Pour de nombreuses professions, cette assurance est légalement obligatoire : avocats, experts-comptables, professions de santé (art. L.1142-2 du Code de la santé publique), agents immobiliers (loi Hoguet), artisans du BTP (loi Spinetta), chauffeurs VTC (loi Thévenoud), entre autres. Pour les autres, elle reste fortement recommandée — un seul sinistre non couvert peut mettre fin à votre activité.
Demander un devis RC Pro gratuit n’est pas une démarche anodine : les informations déclarées engagent votre contrat. Une déclaration incomplète ou inexacte peut entraîner la nullité du contrat (Code des assurances, art. L.113-8) ou une réduction proportionnelle d’indemnité (art. L.113-9).
Les idées reçues qui coûtent cher
« Un devis gratuit, c’est juste un prix. » Non. Un devis sérieux est un document contractuel en préparation : il définit les garanties, les exclusions, le plafond de garantie (montant maximal que l’assureur versera par sinistre ou par année), la franchise (part du sinistre restant à votre charge) et les conditions de reprise du passé (couverture des sinistres survenus avant la souscription mais déclarés après).
« Tous les devis couvrent la même chose. » Faux. Deux devis affichant le même tarif peuvent avoir des plafonds radicalement différents, des exclusions sur les dommages immatériels (pertes financières sans dommage matériel préalable) ou aucune garantie subséquente (couverture des réclamations déposées après la résiliation du contrat).

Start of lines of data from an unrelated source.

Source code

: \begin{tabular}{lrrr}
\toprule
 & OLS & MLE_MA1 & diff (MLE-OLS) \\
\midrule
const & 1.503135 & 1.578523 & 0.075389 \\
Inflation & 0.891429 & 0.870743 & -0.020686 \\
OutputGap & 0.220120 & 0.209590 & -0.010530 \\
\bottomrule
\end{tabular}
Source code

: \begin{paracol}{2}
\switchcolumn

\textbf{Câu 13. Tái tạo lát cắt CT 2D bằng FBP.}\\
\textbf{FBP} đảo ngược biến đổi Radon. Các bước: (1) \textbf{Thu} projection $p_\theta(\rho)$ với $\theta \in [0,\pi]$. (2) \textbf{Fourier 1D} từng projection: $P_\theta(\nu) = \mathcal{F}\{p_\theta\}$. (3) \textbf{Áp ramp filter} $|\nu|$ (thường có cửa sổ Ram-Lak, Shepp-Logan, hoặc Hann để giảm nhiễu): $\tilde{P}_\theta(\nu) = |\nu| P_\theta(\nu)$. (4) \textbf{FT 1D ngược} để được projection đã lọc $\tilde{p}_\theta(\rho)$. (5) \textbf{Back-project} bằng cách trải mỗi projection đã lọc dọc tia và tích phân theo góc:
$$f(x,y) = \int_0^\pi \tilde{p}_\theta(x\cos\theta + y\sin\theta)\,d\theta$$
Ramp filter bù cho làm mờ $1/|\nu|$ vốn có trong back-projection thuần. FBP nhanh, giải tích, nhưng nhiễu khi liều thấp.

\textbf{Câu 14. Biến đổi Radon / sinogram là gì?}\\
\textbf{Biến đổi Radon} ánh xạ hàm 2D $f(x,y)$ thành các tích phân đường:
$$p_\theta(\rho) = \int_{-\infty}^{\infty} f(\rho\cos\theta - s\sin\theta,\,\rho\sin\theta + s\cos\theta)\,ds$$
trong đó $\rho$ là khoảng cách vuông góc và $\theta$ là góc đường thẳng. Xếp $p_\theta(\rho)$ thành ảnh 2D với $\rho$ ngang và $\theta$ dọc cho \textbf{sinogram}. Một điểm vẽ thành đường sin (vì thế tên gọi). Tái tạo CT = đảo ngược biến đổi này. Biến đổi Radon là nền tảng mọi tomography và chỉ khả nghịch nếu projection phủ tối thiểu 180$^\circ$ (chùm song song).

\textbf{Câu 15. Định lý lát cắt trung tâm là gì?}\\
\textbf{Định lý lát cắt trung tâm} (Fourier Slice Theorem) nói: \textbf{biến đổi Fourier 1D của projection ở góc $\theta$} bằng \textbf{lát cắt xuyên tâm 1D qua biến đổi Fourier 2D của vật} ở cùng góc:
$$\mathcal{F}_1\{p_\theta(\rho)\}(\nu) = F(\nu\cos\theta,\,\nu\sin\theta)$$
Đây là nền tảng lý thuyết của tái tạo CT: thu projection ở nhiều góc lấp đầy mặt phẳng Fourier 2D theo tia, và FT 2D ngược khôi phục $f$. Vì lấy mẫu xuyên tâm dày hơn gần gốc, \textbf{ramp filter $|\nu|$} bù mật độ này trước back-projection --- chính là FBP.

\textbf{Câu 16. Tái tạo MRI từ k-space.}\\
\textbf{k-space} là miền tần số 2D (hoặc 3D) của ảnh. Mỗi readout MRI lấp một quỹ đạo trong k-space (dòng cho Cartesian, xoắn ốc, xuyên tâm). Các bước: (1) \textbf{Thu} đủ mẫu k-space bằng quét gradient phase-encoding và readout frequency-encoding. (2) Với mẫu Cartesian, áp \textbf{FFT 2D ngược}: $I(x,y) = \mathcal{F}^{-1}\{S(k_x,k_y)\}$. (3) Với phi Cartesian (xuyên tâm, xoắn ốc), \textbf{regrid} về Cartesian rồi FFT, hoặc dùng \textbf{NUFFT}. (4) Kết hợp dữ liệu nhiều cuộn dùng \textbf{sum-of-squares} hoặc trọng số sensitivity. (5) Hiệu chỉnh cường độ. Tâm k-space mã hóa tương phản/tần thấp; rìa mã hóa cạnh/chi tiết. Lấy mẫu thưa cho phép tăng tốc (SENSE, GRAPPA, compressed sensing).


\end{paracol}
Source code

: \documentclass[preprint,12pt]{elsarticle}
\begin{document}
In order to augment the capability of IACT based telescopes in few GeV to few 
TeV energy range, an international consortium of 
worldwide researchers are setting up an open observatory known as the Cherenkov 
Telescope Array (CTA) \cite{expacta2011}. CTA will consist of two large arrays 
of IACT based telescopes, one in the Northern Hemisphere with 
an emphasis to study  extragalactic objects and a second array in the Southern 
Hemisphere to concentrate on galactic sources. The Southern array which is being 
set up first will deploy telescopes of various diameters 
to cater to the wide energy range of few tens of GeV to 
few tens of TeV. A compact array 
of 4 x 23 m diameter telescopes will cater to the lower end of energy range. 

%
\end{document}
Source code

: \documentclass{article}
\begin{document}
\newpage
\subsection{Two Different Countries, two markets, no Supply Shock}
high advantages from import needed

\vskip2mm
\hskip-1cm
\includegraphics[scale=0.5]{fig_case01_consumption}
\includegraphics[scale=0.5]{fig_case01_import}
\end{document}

Ces différences ne se voient pas au premier coup d’œil.
« Le moins cher est suffisant pour un auto-entrepreneur. » Risqué. Un contrat à bas coût exclut souvent les dommages immatériels non consécutifs — précisément ceux qu’un consultant, un graphiste ou un développeur peut causer (perte de chiffre d’affaires chez le client, erreur de stratégie, divulgation de données). Pour un TNS (Travailleur Non Salarié) ou une micro-entreprise, le ticket d’entrée peut paraître attractif, mais c’est la couverture réelle qui compte.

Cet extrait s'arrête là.